"Quella è la strada...". Ora anche il Pd non esclude le elezioni anticipate

Le tensioni nella maggioranza si fanno sempre più forti e sul tavolo resta l'ipotesi del ritorno alle urne. Il ministro Orlando (Pd) ammette: "Non credo ci siano alternative al governo Draghi"

"Quella è la strada...". Ora anche il Pd non esclude le elezioni anticipate

Si fanno sempre più alte le onde delle fibrillazioni nella maggioranza, che nel giro di pochi giorni si è spaccata diverse volte mettendo in evidenza una limpida serie di divergenze su questioni cruciali. Nonostante a dicembre 2021 abbiano giurato fedeltà e continuità, ora i partiti che sostengono il governo guidato da Mario Draghi iniziano ad avere i primi dubbi sulla capacità di arrivare fino alla scadenza naturale della legislatura nel 2023. Non si tratta tanto di volontà e intenzioni, ma di sospetti e timori in vista dei prossimi appuntamenti politici che potrebbero innescare ulteriori divisioni.

Elezioni anticipate?

Sul tavolo resta l'opzione delle elezioni anticipate, vista da molti come l'extrema ratio se si dovesse cadere in una crisi di governo. Se fino a qualche settimana fa tutti i partiti di maggioranza spingevano per la stabilità dell'esecutivo dettata dalla necessità di arrivare fino al 2023, ora c'è una sostanziale novità: il Partito democratico non ha sbarrato la strada al ritorno anticipato alle urne.
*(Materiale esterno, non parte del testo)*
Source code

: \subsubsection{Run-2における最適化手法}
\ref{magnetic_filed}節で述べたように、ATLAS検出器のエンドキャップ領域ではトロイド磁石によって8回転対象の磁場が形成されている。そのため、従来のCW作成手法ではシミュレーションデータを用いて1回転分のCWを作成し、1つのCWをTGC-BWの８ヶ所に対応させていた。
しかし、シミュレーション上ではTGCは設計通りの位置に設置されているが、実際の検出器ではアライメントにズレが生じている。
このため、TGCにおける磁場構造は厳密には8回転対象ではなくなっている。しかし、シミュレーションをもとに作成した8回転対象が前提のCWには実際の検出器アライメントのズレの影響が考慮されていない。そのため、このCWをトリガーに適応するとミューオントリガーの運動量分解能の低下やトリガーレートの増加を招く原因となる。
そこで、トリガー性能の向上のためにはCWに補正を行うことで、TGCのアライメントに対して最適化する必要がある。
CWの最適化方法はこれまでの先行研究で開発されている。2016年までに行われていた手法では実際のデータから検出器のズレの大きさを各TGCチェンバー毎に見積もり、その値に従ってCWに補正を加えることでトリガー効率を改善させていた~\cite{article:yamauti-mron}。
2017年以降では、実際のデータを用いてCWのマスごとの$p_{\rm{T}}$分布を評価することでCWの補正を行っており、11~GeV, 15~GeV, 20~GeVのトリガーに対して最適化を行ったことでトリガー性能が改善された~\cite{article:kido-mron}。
A riferirlo è Andrea Orlando, un esponente di peso della galassia del Pd e di certo non un comune rappresentate. Il ministro del Lavoro, intervistato da La Stampa, in sostanza ha sostenuto che quella delle elezioni potrebbe essere una strada percorribile (e non da demonizzare) qualora il governo dovesse finire in un vicolo cieco e precipitare in conflitti interni: "Lo temo per il Paese. Ma non è che le elezioni possano essere evitate a dispetto dei santi: se la situazione diventa impraticabile quella è la strada".

Da sempre i partiti hanno acquisito la consapevolezza che il premier Mario Draghi rappresenta l'unica figura in grado di mantenere unita una maggioranza così variegata: in sua assenza sarebbe assai difficoltoso individuare un profilo che sappia tenere saldi partiti animati da sensibilità differenti. "Non credo ci siano alternative al governo Draghi, anche alla luce di com'è andata la vicenda dell'elezione del presidente della Repubblica", ha infatti ammesso il ministro Orlando.

Ma fino a che punto i partiti di maggioranza intenderanno spingersi? Resteranno nello steccato della campagna elettorale o sconfineranno oltre? Va comunque sottolineato che lo scoppio della crisi tra Ucraina e Russia potrebbe aggravare il quadro europeo e allontanare decisamente l'ipotesi delle elezioni anticipate in Italia, preservando lo spirito di unità nazionale a discapito dell'instabilità politica.

Tensioni nel governo

A preoccupare sono i prossimi step politici che potrebbero creare altre guerriglie tra i partiti di maggioranza: i referendum sulla giustizia e le elezioni amministrative in primavera potrebbero finire per incrementare le tensioni, con sviluppi del tutto imprevedibili sulla tenuta dell'esecutivo. Senza dimenticare temi cardine su cui il governo è destinato a spaccarsi come già accaduto: su tutte la fine del green pass, la riforma Cartabia e le concessioni balneari.

Ma il ministro Orlando è stato chiaro: questioni che riguardano gli obiettivi del Pnrr, la riforma fiscale e quella della concorrenza "non sono cose su cui si può giocherellare".

Il sentore di Giorgia Meloni è che la fine del governo Draghi possa essere più vicina di quanto si pensi. "Comincio a dubitare", è stata la risposta della leader di Fratelli d'Italia alla domanda sulla possibilità che l'esecutivo arrivi saldamente in vita fino al 2023.